* **LISTED ENTRIES**:
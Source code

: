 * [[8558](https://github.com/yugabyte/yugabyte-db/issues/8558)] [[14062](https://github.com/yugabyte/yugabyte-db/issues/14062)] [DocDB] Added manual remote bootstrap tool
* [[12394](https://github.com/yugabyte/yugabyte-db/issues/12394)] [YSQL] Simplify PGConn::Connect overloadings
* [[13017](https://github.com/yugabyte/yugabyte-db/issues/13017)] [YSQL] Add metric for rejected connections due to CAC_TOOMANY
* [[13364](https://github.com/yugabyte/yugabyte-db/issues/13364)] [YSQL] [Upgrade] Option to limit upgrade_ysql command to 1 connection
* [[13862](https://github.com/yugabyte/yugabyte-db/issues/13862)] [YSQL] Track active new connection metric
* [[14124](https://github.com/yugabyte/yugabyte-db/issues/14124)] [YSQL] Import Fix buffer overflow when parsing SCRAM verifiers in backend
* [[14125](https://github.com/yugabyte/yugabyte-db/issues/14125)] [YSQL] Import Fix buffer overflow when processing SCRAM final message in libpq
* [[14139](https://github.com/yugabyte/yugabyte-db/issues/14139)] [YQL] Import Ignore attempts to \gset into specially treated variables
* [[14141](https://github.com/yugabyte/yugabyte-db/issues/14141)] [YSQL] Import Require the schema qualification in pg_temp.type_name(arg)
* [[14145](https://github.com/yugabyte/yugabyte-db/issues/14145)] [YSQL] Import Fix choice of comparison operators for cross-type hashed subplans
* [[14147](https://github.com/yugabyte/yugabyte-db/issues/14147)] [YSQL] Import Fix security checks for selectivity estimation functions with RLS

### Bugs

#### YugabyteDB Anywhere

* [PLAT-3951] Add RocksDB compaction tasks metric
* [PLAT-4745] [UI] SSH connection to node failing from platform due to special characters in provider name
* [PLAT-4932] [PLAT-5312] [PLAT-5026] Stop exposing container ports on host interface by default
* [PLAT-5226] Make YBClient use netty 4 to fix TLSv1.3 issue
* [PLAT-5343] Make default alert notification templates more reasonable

==

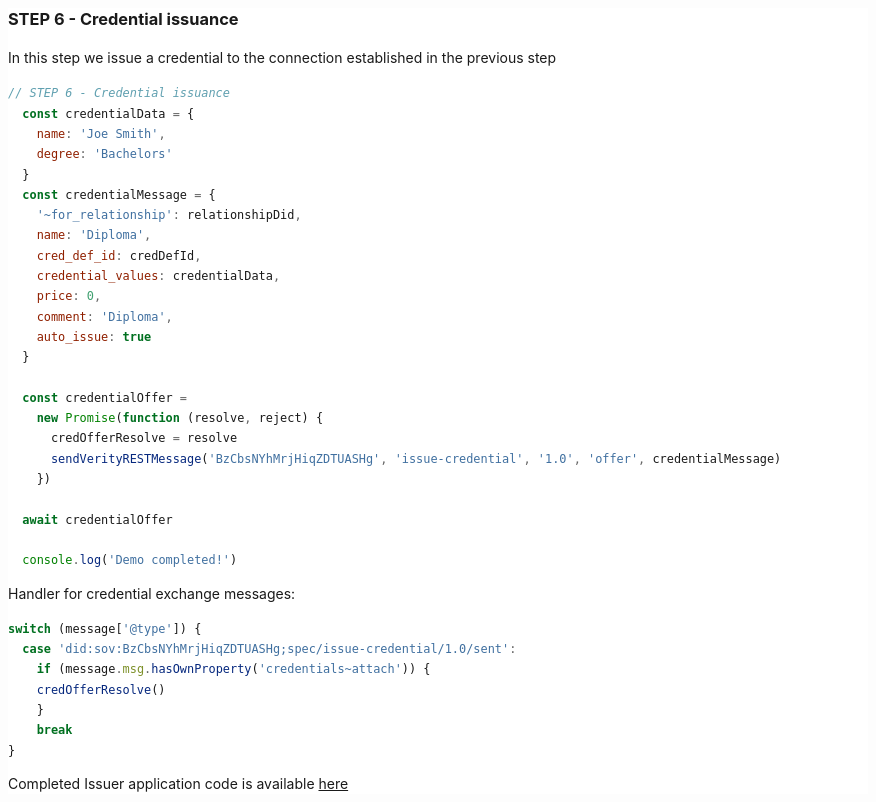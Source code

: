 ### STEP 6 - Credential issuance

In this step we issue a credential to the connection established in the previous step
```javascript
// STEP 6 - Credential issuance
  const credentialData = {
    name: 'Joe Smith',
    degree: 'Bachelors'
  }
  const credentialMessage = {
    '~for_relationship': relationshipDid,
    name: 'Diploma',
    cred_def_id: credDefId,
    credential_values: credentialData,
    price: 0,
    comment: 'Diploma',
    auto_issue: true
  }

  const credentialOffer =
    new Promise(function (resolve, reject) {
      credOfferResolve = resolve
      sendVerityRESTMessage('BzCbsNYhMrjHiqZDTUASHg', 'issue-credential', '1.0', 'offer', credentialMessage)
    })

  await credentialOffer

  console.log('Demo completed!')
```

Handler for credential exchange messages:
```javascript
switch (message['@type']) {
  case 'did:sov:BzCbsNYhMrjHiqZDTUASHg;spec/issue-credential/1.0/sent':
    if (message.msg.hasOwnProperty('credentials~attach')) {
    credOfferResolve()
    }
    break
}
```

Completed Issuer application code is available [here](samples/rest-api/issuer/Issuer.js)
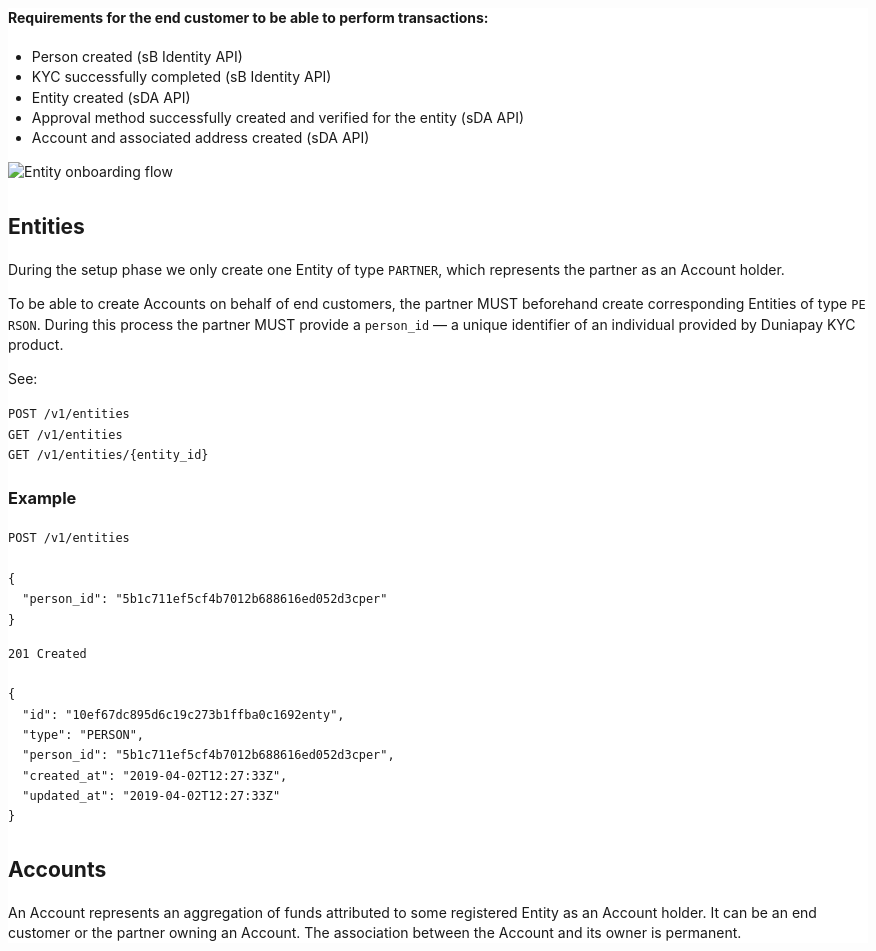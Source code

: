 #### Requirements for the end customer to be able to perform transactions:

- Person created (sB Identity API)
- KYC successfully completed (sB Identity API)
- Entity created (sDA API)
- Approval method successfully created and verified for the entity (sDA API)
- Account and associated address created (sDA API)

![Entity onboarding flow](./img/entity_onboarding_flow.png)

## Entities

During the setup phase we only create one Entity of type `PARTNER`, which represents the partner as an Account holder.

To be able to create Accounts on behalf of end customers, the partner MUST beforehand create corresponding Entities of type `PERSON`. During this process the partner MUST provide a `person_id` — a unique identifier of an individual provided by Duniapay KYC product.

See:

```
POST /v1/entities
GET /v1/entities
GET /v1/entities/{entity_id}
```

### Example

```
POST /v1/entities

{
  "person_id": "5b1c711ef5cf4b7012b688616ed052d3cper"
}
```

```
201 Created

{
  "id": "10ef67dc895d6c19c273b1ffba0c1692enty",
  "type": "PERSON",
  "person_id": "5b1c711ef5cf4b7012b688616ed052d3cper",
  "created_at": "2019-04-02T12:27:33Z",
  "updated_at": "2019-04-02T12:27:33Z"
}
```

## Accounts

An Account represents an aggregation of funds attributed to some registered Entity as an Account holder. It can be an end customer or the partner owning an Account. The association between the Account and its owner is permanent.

--

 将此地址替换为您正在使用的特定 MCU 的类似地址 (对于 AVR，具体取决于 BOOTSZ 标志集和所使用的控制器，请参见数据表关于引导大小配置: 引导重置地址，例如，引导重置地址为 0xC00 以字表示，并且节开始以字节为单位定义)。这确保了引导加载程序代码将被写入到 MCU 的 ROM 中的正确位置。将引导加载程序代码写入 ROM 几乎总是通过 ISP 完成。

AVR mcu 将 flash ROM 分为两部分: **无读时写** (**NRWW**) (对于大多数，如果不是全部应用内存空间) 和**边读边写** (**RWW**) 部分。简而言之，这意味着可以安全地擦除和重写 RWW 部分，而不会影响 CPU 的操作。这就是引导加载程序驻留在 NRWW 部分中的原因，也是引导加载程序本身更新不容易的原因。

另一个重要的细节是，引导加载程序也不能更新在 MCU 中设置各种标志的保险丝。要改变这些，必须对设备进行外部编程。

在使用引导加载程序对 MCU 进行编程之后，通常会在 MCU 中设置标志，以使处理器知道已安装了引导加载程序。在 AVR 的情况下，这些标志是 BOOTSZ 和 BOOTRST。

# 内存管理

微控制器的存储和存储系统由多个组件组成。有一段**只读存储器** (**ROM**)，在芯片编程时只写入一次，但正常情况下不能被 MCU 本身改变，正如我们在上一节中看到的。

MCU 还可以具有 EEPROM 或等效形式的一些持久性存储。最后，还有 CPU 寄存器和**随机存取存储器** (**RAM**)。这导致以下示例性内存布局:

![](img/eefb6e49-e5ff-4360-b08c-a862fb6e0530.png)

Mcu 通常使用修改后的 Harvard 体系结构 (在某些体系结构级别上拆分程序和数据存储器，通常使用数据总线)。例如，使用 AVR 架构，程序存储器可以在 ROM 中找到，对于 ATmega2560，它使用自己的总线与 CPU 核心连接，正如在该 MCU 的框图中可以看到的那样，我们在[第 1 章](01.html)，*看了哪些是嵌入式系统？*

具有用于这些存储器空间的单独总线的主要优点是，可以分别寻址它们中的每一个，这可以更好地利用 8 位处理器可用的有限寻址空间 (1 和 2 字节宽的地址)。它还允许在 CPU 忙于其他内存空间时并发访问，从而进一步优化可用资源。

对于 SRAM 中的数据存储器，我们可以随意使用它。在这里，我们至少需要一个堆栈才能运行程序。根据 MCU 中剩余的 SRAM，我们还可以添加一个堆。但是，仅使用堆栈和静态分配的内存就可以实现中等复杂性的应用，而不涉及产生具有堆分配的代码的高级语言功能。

* **EXERCISE OBJECTIVE**:
Working from the records above, find how many lines contain the string "BzCbsNYhMrjHiqZDTUASHg" and answer with the bare number.

* **TASK SOLUTION**:
2